• Exercise details:
Extract from the entries below, exactly as given, only the lines from the line containing "## ERROR 4112 (HY000): block frozen" to the line containing "We introduce a", both lines included.

• Record extracts:
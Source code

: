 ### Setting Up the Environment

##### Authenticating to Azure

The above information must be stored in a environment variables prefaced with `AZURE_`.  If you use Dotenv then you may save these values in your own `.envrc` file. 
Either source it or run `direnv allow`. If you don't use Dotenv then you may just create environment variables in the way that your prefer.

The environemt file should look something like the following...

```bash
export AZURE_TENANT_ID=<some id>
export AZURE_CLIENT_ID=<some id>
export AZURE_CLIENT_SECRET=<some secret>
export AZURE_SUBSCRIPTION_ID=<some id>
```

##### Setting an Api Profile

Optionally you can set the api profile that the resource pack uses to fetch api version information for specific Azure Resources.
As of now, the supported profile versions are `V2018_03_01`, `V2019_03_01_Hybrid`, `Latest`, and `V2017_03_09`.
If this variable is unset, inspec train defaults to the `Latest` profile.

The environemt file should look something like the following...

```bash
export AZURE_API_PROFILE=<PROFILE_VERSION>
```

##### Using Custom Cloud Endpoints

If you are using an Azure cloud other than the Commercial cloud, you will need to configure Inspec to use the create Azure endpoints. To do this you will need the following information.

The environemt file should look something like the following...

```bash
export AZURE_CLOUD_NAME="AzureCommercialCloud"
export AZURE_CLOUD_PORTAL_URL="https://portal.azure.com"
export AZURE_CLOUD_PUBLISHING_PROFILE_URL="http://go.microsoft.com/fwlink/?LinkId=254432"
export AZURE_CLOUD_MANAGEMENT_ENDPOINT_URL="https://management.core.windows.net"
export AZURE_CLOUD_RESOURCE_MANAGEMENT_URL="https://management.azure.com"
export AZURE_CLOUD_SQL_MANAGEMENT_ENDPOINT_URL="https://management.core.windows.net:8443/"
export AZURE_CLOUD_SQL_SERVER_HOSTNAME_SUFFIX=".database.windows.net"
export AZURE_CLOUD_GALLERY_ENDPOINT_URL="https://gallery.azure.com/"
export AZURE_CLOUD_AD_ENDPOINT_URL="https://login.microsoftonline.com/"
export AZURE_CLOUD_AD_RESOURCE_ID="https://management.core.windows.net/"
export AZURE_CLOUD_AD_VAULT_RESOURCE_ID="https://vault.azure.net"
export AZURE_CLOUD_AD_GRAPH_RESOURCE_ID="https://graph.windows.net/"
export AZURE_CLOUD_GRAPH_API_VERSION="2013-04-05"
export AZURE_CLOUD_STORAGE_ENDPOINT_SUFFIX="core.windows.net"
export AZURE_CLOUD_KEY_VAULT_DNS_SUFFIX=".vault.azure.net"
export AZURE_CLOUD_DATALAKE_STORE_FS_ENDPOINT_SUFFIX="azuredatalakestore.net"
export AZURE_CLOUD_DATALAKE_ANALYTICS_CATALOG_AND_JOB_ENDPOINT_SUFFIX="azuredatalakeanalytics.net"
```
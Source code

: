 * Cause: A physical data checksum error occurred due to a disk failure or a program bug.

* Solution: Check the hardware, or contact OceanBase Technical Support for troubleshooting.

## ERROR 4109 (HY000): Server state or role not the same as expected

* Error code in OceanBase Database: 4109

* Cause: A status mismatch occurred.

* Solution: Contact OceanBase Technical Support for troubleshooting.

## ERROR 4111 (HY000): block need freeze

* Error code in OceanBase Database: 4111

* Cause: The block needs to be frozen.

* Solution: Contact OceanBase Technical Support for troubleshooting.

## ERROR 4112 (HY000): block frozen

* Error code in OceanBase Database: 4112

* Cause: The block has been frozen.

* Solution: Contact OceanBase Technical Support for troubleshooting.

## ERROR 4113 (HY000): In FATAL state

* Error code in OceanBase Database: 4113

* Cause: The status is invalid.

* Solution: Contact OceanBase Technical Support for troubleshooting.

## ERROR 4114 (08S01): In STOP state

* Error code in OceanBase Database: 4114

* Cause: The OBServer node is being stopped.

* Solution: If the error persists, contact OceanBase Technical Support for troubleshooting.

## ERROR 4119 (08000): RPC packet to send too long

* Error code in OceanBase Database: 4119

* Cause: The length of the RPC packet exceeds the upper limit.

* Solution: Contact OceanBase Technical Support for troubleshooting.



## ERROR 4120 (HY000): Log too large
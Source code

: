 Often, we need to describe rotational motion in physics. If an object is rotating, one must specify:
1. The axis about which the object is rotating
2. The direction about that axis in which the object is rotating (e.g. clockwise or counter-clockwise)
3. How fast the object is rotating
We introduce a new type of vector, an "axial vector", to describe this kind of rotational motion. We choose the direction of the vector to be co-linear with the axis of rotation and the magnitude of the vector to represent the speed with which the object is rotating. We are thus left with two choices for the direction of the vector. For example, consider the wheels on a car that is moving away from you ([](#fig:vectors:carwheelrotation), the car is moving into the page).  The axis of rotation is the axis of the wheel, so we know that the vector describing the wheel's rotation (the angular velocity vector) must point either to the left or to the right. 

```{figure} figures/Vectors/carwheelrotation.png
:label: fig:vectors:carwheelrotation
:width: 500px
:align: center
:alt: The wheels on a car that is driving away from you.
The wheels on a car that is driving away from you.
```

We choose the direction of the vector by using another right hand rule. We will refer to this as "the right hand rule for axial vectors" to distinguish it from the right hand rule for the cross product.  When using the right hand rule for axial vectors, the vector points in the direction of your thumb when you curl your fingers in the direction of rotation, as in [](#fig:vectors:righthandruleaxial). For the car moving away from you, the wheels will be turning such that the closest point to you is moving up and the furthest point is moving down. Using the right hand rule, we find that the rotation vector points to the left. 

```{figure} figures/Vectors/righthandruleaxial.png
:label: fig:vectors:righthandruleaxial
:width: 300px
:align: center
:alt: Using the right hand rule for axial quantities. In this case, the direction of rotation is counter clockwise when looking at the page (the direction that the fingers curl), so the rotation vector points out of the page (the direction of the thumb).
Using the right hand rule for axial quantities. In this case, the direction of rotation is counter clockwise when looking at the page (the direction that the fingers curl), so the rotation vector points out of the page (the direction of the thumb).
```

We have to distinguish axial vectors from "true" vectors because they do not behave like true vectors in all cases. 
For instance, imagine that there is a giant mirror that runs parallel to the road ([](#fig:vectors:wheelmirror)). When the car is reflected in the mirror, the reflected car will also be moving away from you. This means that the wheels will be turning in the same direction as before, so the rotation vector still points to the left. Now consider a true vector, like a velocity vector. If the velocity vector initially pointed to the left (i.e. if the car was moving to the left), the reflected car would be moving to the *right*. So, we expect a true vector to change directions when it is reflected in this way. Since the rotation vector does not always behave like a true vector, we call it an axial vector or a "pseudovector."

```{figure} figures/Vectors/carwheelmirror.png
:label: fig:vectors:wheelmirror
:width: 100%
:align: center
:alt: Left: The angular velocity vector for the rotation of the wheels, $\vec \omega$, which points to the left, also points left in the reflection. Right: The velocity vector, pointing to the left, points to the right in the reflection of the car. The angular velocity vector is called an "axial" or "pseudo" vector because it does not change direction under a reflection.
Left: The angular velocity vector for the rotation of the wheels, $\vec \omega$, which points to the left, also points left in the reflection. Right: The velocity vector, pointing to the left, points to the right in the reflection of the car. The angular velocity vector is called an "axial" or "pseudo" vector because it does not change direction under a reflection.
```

• Result of the exercise:
## ERROR 4112 (HY000): block frozen

* Error code in OceanBase Database: 4112

* Cause: The block has been frozen.

* Solution: Contact OceanBase Technical Support for troubleshooting.

## ERROR 4113 (HY000): In FATAL state

* Error code in OceanBase Database: 4113

* Cause: The status is invalid.

* Solution: Contact OceanBase Technical Support for troubleshooting.

## ERROR 4114 (08S01): In STOP state

* Error code in OceanBase Database: 4114

* Cause: The OBServer node is being stopped.

* Solution: If the error persists, contact OceanBase Technical Support for troubleshooting.

## ERROR 4119 (08000): RPC packet to send too long

* Error code in OceanBase Database: 4119

* Cause: The length of the RPC packet exceeds the upper limit.

* Solution: Contact OceanBase Technical Support for troubleshooting.



## ERROR 4120 (HY000): Log too large
Source code

: Often, we need to describe rotational motion in physics. If an object is rotating, one must specify:
1. The axis about which the object is rotating
2. The direction about that axis in which the object is rotating (e.g. clockwise or counter-clockwise)
3. How fast the object is rotating
We introduce a new type of vector, an "axial vector", to describe this kind of rotational motion. We choose the direction of the vector to be co-linear with the axis of rotation and the magnitude of the vector to represent the speed with which the object is rotating. We are thus left with two choices for the direction of the vector. For example, consider the wheels on a car that is moving away from you ([](#fig:vectors:carwheelrotation), the car is moving into the page).  The axis of rotation is the axis of the wheel, so we know that the vector describing the wheel's rotation (the angular velocity vector) must point either to the left or to the right. 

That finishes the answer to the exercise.